● **Your assignment**: When the string "Mygalomorphae" appears in a line of the records, show the whole line.

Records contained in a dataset
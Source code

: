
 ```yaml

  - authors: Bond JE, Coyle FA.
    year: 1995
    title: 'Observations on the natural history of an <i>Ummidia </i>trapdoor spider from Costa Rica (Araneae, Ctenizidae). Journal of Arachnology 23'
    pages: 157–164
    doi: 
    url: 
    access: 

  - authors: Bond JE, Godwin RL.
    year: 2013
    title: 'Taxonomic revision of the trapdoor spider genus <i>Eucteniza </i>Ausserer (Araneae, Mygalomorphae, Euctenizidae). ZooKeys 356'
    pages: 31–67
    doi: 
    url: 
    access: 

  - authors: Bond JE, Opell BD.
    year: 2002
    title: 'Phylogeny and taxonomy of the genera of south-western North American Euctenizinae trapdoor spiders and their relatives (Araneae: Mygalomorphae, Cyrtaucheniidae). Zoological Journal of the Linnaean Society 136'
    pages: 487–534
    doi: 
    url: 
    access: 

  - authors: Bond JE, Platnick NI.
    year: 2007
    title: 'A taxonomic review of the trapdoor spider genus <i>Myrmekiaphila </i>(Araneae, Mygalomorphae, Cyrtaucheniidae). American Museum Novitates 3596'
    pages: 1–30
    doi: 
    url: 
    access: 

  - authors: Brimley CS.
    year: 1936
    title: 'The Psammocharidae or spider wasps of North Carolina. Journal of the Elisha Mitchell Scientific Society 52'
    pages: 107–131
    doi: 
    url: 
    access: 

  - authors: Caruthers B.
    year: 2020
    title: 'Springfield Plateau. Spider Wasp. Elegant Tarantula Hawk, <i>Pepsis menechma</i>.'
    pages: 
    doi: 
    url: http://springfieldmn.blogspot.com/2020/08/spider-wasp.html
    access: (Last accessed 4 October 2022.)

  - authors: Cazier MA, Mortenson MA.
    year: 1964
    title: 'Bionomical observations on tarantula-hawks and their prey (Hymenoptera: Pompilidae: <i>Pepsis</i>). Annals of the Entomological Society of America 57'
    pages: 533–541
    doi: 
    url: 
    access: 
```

● **Output of the exercise**:
    title: 'Taxonomic revision of the trapdoor spider genus <i>Eucteniza </i>Ausserer (Araneae, Mygalomorphae, Euctenizidae). ZooKeys 356'
    title: 'Phylogeny and taxonomy of the genera of south-western North American Euctenizinae trapdoor spiders and their relatives (Araneae: Mygalomorphae, Cyrtaucheniidae). Zoological Journal of the Linnaean Society 136'
    title: 'A taxonomic review of the trapdoor spider genus <i>Myrmekiaphila </i>(Araneae, Mygalomorphae, Cyrtaucheniidae). American Museum Novitates 3596'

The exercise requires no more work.